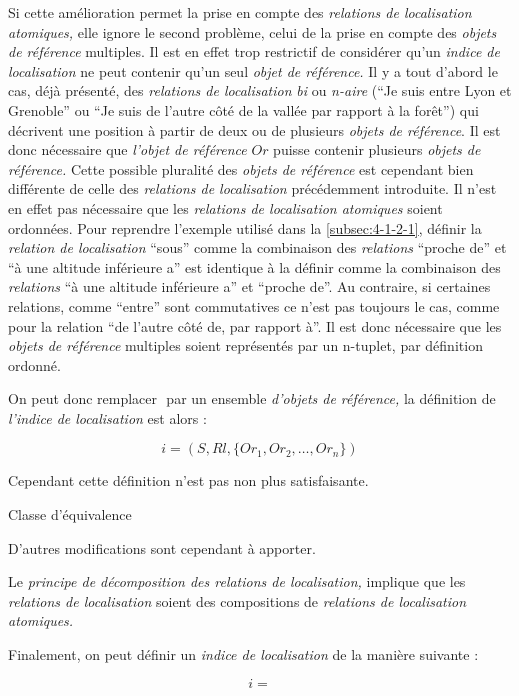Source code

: Si cette amélioration permet la prise en compte des \emph{relations de
  localisation atomiques,} elle ignore le second problème, celui de la
prise en compte des \emph{objets de référence} multiples. Il est en
effet trop restrictif de considérer qu'un \emph{indice de
  localisation} ne peut contenir qu'un seul \emph{objet de référence.}
Il y a tout d'abord le cas, déjà présenté, des \emph{relations de
  localisation} \emph{bi} ou \emph{n-aire} (\eg \enquote{Je suis entre
  Lyon et Grenoble} ou \enquote{Je suis de l'autre côté de la vallée
  par rapport à la forêt}) qui décrivent une position à partir de deux
ou de plusieurs \emph{objets de référence}. Il est donc nécessaire que
\emph{l'objet de référence} \(Or\) puisse contenir plusieurs
\emph{objets de référence.} Cette possible pluralité des \emph{objets
  de référence} est cependant bien différente de celle des
\emph{relations de localisation} précédemment introduite. Il n'est en
effet pas nécessaire que les \emph{relations de localisation
  atomiques} soient ordonnées. Pour reprendre l'exemple utilisé dans
la \autoref{subsec:4-1-2-1}, définir la \emph{relation de
  localisation} \enquote{sous} comme la combinaison des
\emph{relations} \enquote{proche de} et \enquote{à une altitude
  inférieure a} est identique à la définir comme la combinaison des
\emph{relations} \enquote{à une altitude inférieure a} et
\enquote{proche de}. Au contraire, si certaines relations, comme
\enquote{entre} sont commutatives ce n'est pas toujours le cas, comme
pour la relation \enquote{de l'autre côté de, par rapport à}. Il est
donc nécessaire que les \emph{objets de référence} multiples soient
représentés par un n-tuplet, par définition ordonné.

On peut donc remplacer \(\) par un ensemble \emph{d'objets de
  référence,} la définition de \emph{l'indice de localisation} est
alors :

\begin{equation}
  i = (S, Rl, \{Or_1, Or_2, \ldots, Or_n\})
\end{equation}

Cependant cette définition n'est pas non plus satisfaisante.

Classe d'équivalence


D'autres modifications sont cependant à apporter.

Le \emph{principe de décomposition des relations de localisation,}
implique que les \emph{relations de localisation} soient des
compositions de \emph{relations de localisation atomiques.}



Finalement, on peut définir un \emph{indice de localisation} de la
manière suivante :

\begin{equation}
  i =
\end{equation}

**THE TASK**: Give only the number of lines in the material above that include the word "combinaison".

**REPLY**: 2